◆ Data supplied
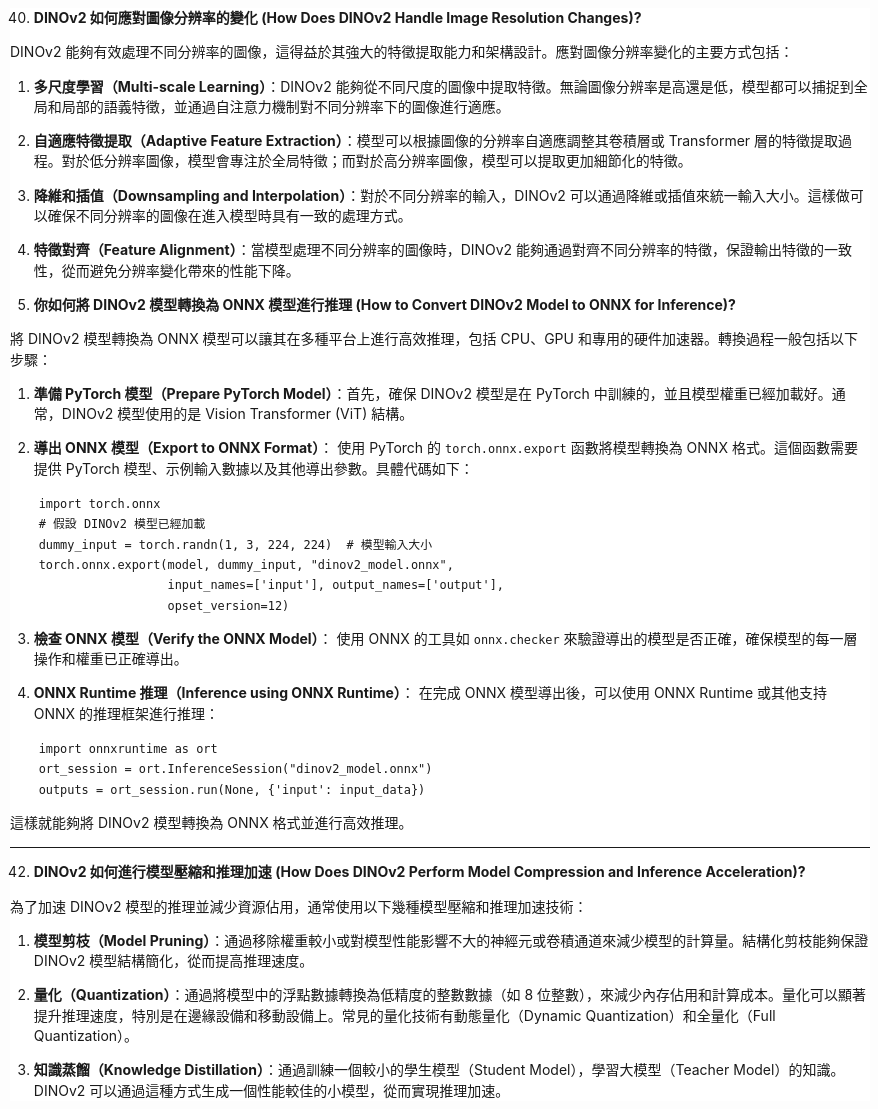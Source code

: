 40. **DINOv2 如何應對圖像分辨率的變化 (How Does DINOv2 Handle Image Resolution Changes)?**

DINOv2 能夠有效處理不同分辨率的圖像，這得益於其強大的特徵提取能力和架構設計。應對圖像分辨率變化的主要方式包括：

1. **多尺度學習（Multi-scale Learning）**：DINOv2 能夠從不同尺度的圖像中提取特徵。無論圖像分辨率是高還是低，模型都可以捕捉到全局和局部的語義特徵，並通過自注意力機制對不同分辨率下的圖像進行適應。
    
2. **自適應特徵提取（Adaptive Feature Extraction）**：模型可以根據圖像的分辨率自適應調整其卷積層或 Transformer 層的特徵提取過程。對於低分辨率圖像，模型會專注於全局特徵；而對於高分辨率圖像，模型可以提取更加細節化的特徵。
    
3. **降維和插值（Downsampling and Interpolation）**：對於不同分辨率的輸入，DINOv2 可以通過降維或插值來統一輸入大小。這樣做可以確保不同分辨率的圖像在進入模型時具有一致的處理方式。
    
4. **特徵對齊（Feature Alignment）**：當模型處理不同分辨率的圖像時，DINOv2 能夠通過對齊不同分辨率的特徵，保證輸出特徵的一致性，從而避免分辨率變化帶來的性能下降。


41. **你如何將 DINOv2 模型轉換為 ONNX 模型進行推理 (How to Convert DINOv2 Model to ONNX for Inference)?**

將 DINOv2 模型轉換為 ONNX 模型可以讓其在多種平台上進行高效推理，包括 CPU、GPU 和專用的硬件加速器。轉換過程一般包括以下步驟：

1. **準備 PyTorch 模型（Prepare PyTorch Model）**：首先，確保 DINOv2 模型是在 PyTorch 中訓練的，並且模型權重已經加載好。通常，DINOv2 模型使用的是 Vision Transformer (ViT) 結構。
    
2. **導出 ONNX 模型（Export to ONNX Format）**： 使用 PyTorch 的 `torch.onnx.export` 函數將模型轉換為 ONNX 格式。這個函數需要提供 PyTorch 模型、示例輸入數據以及其他導出參數。具體代碼如下：
```
	import torch.onnx
	# 假設 DINOv2 模型已經加載
	dummy_input = torch.randn(1, 3, 224, 224)  # 模型輸入大小
	torch.onnx.export(model, dummy_input, "dinov2_model.onnx", 
	                  input_names=['input'], output_names=['output'], 
	                  opset_version=12)
```
    
3. **檢查 ONNX 模型（Verify the ONNX Model）**： 使用 ONNX 的工具如 `onnx.checker` 來驗證導出的模型是否正確，確保模型的每一層操作和權重已正確導出。
    
4. **ONNX Runtime 推理（Inference using ONNX Runtime）**： 在完成 ONNX 模型導出後，可以使用 ONNX Runtime 或其他支持 ONNX 的推理框架進行推理：
```
	import onnxruntime as ort
	ort_session = ort.InferenceSession("dinov2_model.onnx")
	outputs = ort_session.run(None, {'input': input_data})
```
    
這樣就能夠將 DINOv2 模型轉換為 ONNX 格式並進行高效推理。

---

42. **DINOv2 如何進行模型壓縮和推理加速 (How Does DINOv2 Perform Model Compression and Inference Acceleration)?**

為了加速 DINOv2 模型的推理並減少資源佔用，通常使用以下幾種模型壓縮和推理加速技術：

1. **模型剪枝（Model Pruning）**：通過移除權重較小或對模型性能影響不大的神經元或卷積通道來減少模型的計算量。結構化剪枝能夠保證 DINOv2 模型結構簡化，從而提高推理速度。
    
2. **量化（Quantization）**：通過將模型中的浮點數據轉換為低精度的整數數據（如 8 位整數），來減少內存佔用和計算成本。量化可以顯著提升推理速度，特別是在邊緣設備和移動設備上。常見的量化技術有動態量化（Dynamic Quantization）和全量化（Full Quantization）。
    
3. **知識蒸餾（Knowledge Distillation）**：通過訓練一個較小的學生模型（Student Model），學習大模型（Teacher Model）的知識。DINOv2 可以通過這種方式生成一個性能較佳的小模型，從而實現推理加速。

◆ Exercise brief
Output the lines of the data exactly, starting at the first and ending with the line that has "1. **準備 PyTorch". Pictures are not part of it.

◆ Your response
Source code

: 40. **DINOv2 如何應對圖像分辨率的變化 (How Does DINOv2 Handle Image Resolution Changes)?**

DINOv2 能夠有效處理不同分辨率的圖像，這得益於其強大的特徵提取能力和架構設計。應對圖像分辨率變化的主要方式包括：

1. **多尺度學習（Multi-scale Learning）**：DINOv2 能夠從不同尺度的圖像中提取特徵。無論圖像分辨率是高還是低，模型都可以捕捉到全局和局部的語義特徵，並通過自注意力機制對不同分辨率下的圖像進行適應。
    
2. **自適應特徵提取（Adaptive Feature Extraction）**：模型可以根據圖像的分辨率自適應調整其卷積層或 Transformer 層的特徵提取過程。對於低分辨率圖像，模型會專注於全局特徵；而對於高分辨率圖像，模型可以提取更加細節化的特徵。
    
3. **降維和插值（Downsampling and Interpolation）**：對於不同分辨率的輸入，DINOv2 可以通過降維或插值來統一輸入大小。這樣做可以確保不同分辨率的圖像在進入模型時具有一致的處理方式。
    
4. **特徵對齊（Feature Alignment）**：當模型處理不同分辨率的圖像時，DINOv2 能夠通過對齊不同分辨率的特徵，保證輸出特徵的一致性，從而避免分辨率變化帶來的性能下降。


41. **你如何將 DINOv2 模型轉換為 ONNX 模型進行推理 (How to Convert DINOv2 Model to ONNX for Inference)?**

將 DINOv2 模型轉換為 ONNX 模型可以讓其在多種平台上進行高效推理，包括 CPU、GPU 和專用的硬件加速器。轉換過程一般包括以下步驟：

1. **準備 PyTorch 模型（Prepare PyTorch Model）**：首先，確保 DINOv2 模型是在 PyTorch 中訓練的，並且模型權重已經加載好。通常，DINOv2 模型使用的是 Vision Transformer (ViT) 結構。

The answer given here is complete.